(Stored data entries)
•••

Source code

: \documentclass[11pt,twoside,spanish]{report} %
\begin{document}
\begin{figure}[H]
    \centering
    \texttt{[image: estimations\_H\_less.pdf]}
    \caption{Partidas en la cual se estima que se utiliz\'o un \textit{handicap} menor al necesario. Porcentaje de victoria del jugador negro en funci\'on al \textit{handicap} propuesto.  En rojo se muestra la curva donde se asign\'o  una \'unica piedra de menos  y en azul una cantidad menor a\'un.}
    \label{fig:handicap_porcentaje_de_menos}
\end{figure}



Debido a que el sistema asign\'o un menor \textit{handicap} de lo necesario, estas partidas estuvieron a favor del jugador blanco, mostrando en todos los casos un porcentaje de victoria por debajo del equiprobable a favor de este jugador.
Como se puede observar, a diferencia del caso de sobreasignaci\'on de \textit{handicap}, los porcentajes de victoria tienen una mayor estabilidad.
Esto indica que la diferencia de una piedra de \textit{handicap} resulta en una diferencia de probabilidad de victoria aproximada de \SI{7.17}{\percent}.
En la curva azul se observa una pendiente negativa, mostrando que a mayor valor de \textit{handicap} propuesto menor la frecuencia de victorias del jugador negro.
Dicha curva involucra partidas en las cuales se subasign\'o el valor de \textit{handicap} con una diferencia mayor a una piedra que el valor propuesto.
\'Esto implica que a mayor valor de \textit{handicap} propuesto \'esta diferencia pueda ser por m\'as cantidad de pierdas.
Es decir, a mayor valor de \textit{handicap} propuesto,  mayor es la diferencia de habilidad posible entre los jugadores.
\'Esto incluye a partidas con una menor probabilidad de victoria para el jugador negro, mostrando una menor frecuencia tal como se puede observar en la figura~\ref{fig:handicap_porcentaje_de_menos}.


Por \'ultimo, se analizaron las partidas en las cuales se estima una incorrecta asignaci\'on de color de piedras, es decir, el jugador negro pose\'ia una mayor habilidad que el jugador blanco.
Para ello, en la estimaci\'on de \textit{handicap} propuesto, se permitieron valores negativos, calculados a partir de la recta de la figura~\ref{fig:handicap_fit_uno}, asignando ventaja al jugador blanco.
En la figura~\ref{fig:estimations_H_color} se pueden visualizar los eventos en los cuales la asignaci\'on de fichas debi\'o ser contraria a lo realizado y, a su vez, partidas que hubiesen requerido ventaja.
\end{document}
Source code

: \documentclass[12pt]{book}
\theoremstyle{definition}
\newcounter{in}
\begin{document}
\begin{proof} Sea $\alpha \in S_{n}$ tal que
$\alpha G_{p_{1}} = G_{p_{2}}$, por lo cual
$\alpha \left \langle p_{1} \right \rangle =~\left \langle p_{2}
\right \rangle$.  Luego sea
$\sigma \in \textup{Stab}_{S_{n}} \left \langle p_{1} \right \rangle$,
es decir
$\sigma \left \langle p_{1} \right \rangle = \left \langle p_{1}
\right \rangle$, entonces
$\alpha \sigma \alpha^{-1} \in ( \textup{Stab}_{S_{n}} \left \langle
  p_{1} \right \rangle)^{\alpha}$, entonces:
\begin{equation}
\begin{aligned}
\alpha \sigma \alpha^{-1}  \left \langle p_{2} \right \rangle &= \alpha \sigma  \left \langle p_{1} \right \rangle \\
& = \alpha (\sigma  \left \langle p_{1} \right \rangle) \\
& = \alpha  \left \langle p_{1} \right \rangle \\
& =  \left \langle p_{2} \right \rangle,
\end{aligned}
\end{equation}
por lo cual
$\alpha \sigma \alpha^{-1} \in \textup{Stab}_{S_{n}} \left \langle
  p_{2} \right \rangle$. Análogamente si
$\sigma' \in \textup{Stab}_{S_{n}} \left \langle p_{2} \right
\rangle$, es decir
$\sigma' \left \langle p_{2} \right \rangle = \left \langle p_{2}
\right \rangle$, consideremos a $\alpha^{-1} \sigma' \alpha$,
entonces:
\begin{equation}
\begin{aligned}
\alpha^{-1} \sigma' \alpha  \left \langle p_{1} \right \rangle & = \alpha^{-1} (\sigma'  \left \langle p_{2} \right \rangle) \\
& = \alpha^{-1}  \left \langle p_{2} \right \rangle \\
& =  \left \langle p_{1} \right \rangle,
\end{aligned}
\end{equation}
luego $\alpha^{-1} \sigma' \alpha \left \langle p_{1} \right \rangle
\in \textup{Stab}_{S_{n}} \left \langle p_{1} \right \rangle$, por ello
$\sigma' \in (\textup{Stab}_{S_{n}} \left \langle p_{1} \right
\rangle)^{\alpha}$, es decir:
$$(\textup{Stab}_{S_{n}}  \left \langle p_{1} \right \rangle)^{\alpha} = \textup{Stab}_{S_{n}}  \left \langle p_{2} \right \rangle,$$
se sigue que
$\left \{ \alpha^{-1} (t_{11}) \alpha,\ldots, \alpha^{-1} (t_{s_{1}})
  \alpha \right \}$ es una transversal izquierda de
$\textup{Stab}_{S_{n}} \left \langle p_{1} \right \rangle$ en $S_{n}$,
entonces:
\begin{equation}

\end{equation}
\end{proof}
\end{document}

•••

• _TASK BRIEF_: All entries must come back exactly as they were written.

• _SOLUTION TO THE EXERCISE_:
Source code

: \documentclass[11pt,twoside,spanish]{report} %
\begin{document}
\begin{figure}[H]
    \centering
    \texttt{[image: estimations\_H\_less.pdf]}
    \caption{Partidas en la cual se estima que se utiliz\'o un \textit{handicap} menor al necesario. Porcentaje de victoria del jugador negro en funci\'on al \textit{handicap} propuesto.  En rojo se muestra la curva donde se asign\'o  una \'unica piedra de menos  y en azul una cantidad menor a\'un.}
    \label{fig:handicap_porcentaje_de_menos}
\end{figure}



Debido a que el sistema asign\'o un menor \textit{handicap} de lo necesario, estas partidas estuvieron a favor del jugador blanco, mostrando en todos los casos un porcentaje de victoria por debajo del equiprobable a favor de este jugador.
Como se puede observar, a diferencia del caso de sobreasignaci\'on de \textit{handicap}, los porcentajes de victoria tienen una mayor estabilidad.
Esto indica que la diferencia de una piedra de \textit{handicap} resulta en una diferencia de probabilidad de victoria aproximada de \SI{7.17}{\percent}.
En la curva azul se observa una pendiente negativa, mostrando que a mayor valor de \textit{handicap} propuesto menor la frecuencia de victorias del jugador negro.
Dicha curva involucra partidas en las cuales se subasign\'o el valor de \textit{handicap} con una diferencia mayor a una piedra que el valor propuesto.
\'Esto implica que a mayor valor de \textit{handicap} propuesto \'esta diferencia pueda ser por m\'as cantidad de pierdas.
Es decir, a mayor valor de \textit{handicap} propuesto,  mayor es la diferencia de habilidad posible entre los jugadores.
\'Esto incluye a partidas con una menor probabilidad de victoria para el jugador negro, mostrando una menor frecuencia tal como se puede observar en la figura~\ref{fig:handicap_porcentaje_de_menos}.


Por \'ultimo, se analizaron las partidas en las cuales se estima una incorrecta asignaci\'on de color de piedras, es decir, el jugador negro pose\'ia una mayor habilidad que el jugador blanco.
Para ello, en la estimaci\'on de \textit{handicap} propuesto, se permitieron valores negativos, calculados a partir de la recta de la figura~\ref{fig:handicap_fit_uno}, asignando ventaja al jugador blanco.
En la figura~\ref{fig:estimations_H_color} se pueden visualizar los eventos en los cuales la asignaci\'on de fichas debi\'o ser contraria a lo realizado y, a su vez, partidas que hubiesen requerido ventaja.
\end{document}
Source code

: \documentclass[12pt]{book}
\theoremstyle{definition}
\newcounter{in}
\begin{document}
\begin{proof} Sea $\alpha \in S_{n}$ tal que
$\alpha G_{p_{1}} = G_{p_{2}}$, por lo cual
$\alpha \left \langle p_{1} \right \rangle =~\left \langle p_{2}
\right \rangle$.  Luego sea
$\sigma \in \textup{Stab}_{S_{n}} \left \langle p_{1} \right \rangle$,
es decir
$\sigma \left \langle p_{1} \right \rangle = \left \langle p_{1}
\right \rangle$, entonces
$\alpha \sigma \alpha^{-1} \in ( \textup{Stab}_{S_{n}} \left \langle
  p_{1} \right \rangle)^{\alpha}$, entonces:
\begin{equation}
\begin{aligned}
\alpha \sigma \alpha^{-1}  \left \langle p_{2} \right \rangle &= \alpha \sigma  \left \langle p_{1} \right \rangle \\
& = \alpha (\sigma  \left \langle p_{1} \right \rangle) \\
& = \alpha  \left \langle p_{1} \right \rangle \\
& =  \left \langle p_{2} \right \rangle,
\end{aligned}
\end{equation}
por lo cual
$\alpha \sigma \alpha^{-1} \in \textup{Stab}_{S_{n}} \left \langle
  p_{2} \right \rangle$. Análogamente si
$\sigma' \in \textup{Stab}_{S_{n}} \left \langle p_{2} \right
\rangle$, es decir
$\sigma' \left \langle p_{2} \right \rangle = \left \langle p_{2}
\right \rangle$, consideremos a $\alpha^{-1} \sigma' \alpha$,
entonces:
\begin{equation}
\begin{aligned}
\alpha^{-1} \sigma' \alpha  \left \langle p_{1} \right \rangle & = \alpha^{-1} (\sigma'  \left \langle p_{2} \right \rangle) \\
& = \alpha^{-1}  \left \langle p_{2} \right \rangle \\
& =  \left \langle p_{1} \right \rangle,
\end{aligned}
\end{equation}
luego $\alpha^{-1} \sigma' \alpha \left \langle p_{1} \right \rangle
\in \textup{Stab}_{S_{n}} \left \langle p_{1} \right \rangle$, por ello
$\sigma' \in (\textup{Stab}_{S_{n}} \left \langle p_{1} \right
\rangle)^{\alpha}$, es decir:
$$(\textup{Stab}_{S_{n}}  \left \langle p_{1} \right \rangle)^{\alpha} = \textup{Stab}_{S_{n}}  \left \langle p_{2} \right \rangle,$$
se sigue que
$\left \{ \alpha^{-1} (t_{11}) \alpha,\ldots, \alpha^{-1} (t_{s_{1}})
  \alpha \right \}$ es una transversal izquierda de
$\textup{Stab}_{S_{n}} \left \langle p_{1} \right \rangle$ en $S_{n}$,
entonces:
\begin{equation}

\end{equation}
\end{proof}
\end{document}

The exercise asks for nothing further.